DATA TO EXAMINE:
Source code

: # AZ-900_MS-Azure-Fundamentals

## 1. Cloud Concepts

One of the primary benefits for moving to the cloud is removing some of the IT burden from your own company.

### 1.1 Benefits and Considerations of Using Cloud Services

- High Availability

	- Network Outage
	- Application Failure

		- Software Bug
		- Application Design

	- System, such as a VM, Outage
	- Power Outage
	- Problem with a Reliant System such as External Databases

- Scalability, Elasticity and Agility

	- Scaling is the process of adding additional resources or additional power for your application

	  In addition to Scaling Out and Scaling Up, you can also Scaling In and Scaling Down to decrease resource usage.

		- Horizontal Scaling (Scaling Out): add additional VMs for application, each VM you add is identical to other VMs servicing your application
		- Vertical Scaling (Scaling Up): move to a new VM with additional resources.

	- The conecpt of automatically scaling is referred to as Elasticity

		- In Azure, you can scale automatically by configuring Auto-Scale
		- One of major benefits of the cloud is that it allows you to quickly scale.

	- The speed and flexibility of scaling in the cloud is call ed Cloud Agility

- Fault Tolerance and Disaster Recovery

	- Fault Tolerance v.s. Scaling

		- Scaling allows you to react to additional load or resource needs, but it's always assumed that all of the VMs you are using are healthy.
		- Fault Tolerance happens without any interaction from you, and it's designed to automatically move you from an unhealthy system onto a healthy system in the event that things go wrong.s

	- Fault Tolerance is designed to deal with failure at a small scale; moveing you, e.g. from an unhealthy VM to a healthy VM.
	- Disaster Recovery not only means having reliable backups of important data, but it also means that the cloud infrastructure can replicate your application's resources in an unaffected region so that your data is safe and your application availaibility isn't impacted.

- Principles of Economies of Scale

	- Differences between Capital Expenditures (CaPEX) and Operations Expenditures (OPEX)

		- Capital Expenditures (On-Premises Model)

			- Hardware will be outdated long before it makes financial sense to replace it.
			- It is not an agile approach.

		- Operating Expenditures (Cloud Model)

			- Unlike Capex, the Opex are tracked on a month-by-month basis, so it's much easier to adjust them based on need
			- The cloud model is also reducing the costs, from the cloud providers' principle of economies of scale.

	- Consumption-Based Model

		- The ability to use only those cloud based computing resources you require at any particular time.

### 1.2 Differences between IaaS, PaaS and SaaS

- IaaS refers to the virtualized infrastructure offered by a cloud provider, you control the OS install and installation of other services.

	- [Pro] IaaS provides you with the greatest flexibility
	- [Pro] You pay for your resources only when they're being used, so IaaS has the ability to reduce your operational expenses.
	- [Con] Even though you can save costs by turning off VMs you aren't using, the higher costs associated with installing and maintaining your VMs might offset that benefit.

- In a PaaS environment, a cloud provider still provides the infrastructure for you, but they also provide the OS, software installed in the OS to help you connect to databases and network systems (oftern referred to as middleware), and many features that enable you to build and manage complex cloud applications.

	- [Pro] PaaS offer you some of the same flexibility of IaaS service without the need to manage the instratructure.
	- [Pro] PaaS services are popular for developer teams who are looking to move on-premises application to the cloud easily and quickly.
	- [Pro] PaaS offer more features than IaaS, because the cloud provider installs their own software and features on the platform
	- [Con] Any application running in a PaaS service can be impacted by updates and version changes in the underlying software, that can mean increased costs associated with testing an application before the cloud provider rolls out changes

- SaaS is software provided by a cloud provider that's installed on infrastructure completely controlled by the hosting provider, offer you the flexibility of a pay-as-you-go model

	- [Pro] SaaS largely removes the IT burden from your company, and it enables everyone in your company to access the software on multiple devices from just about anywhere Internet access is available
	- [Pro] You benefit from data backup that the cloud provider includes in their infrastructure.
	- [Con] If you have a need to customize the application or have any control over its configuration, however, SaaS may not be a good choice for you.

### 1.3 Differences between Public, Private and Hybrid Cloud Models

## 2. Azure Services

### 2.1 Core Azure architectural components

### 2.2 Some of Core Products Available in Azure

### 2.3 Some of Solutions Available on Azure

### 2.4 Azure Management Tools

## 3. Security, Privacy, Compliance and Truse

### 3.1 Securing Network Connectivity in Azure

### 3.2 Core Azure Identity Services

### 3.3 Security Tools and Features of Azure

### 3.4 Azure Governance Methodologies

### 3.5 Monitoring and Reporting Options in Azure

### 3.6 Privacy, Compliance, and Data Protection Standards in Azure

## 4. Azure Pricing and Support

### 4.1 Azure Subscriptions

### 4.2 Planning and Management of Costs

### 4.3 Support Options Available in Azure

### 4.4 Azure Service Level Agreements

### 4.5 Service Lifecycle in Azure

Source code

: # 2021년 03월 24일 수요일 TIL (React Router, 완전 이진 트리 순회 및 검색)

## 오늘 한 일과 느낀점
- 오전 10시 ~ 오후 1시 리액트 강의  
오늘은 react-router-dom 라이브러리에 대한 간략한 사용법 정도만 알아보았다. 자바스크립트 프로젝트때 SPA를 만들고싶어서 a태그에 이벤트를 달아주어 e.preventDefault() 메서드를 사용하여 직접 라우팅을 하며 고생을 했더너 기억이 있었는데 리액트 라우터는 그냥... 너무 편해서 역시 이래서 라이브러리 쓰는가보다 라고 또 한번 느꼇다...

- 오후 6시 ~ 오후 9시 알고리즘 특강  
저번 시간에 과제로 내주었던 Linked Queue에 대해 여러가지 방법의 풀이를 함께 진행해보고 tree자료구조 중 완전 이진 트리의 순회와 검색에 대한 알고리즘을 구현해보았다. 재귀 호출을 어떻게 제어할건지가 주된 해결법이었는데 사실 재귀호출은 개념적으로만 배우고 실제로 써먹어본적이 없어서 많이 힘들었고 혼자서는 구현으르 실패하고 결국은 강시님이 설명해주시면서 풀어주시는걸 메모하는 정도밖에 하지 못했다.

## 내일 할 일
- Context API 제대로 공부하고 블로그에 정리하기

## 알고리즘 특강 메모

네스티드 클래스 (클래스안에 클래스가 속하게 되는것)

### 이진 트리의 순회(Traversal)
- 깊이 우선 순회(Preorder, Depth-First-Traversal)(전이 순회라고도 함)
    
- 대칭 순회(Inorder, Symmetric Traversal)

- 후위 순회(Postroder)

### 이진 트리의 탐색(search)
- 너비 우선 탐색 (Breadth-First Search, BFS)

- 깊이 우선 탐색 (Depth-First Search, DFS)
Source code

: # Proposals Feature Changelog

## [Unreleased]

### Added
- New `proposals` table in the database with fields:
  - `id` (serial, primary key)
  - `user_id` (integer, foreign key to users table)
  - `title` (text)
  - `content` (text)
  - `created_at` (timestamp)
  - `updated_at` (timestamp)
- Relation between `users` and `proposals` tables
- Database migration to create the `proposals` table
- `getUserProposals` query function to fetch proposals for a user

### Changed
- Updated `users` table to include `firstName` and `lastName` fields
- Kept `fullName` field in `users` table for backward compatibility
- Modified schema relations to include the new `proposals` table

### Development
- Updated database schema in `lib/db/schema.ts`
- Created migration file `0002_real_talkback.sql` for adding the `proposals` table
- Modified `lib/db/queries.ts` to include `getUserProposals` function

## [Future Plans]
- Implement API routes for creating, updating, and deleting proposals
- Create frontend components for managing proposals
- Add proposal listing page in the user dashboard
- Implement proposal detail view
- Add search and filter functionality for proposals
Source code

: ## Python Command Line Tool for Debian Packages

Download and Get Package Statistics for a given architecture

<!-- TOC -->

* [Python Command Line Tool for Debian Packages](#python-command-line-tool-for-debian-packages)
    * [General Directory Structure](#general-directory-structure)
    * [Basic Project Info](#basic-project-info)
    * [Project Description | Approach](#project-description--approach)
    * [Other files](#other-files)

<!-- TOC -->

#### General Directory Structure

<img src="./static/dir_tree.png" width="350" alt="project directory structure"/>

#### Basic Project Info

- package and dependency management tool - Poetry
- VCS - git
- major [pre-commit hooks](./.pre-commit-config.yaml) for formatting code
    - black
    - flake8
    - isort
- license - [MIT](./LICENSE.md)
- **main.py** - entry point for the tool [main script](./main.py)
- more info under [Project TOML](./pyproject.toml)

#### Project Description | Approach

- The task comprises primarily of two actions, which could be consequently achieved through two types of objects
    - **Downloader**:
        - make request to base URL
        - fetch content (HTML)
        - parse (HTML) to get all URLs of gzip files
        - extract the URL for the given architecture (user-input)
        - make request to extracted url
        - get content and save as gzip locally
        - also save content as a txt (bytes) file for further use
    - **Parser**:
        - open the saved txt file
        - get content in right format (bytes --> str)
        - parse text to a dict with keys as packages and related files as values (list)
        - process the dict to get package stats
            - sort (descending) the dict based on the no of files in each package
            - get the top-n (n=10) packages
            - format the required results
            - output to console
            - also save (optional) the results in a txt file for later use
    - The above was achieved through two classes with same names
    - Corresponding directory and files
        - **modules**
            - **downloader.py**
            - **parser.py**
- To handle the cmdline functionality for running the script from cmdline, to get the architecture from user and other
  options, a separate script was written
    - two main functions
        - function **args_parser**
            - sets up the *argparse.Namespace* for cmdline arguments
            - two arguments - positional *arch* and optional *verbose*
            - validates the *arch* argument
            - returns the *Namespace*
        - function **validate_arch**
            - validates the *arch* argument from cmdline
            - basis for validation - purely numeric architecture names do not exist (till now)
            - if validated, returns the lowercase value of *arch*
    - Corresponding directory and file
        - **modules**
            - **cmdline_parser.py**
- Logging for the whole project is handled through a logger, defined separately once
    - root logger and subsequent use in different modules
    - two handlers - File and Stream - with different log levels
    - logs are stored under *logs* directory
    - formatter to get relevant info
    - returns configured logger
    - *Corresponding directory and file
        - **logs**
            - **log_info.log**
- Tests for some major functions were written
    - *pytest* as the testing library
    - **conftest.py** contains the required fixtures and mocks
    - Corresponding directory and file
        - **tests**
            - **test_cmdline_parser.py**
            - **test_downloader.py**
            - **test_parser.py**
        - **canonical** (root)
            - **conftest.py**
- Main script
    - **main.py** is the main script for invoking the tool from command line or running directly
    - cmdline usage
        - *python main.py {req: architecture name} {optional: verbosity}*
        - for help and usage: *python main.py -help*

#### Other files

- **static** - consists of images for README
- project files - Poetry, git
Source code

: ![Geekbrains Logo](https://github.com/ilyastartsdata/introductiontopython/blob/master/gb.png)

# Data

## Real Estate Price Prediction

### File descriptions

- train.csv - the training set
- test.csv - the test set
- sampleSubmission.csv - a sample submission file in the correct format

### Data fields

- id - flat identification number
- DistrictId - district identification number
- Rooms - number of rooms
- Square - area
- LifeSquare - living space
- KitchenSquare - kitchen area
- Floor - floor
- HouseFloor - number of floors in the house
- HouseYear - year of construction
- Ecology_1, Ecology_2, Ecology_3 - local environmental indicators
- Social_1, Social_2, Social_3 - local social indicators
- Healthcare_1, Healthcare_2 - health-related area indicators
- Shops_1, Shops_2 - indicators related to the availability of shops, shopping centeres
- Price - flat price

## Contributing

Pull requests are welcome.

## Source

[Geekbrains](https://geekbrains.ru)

WORK REQUIRED: Restate the material word for word, but only from its first line through the line containing "- High Availability".

OUTPUT BELOW:
Source code

: # AZ-900_MS-Azure-Fundamentals

## 1. Cloud Concepts

One of the primary benefits for moving to the cloud is removing some of the IT burden from your own company.

### 1.1 Benefits and Considerations of Using Cloud Services

- High Availability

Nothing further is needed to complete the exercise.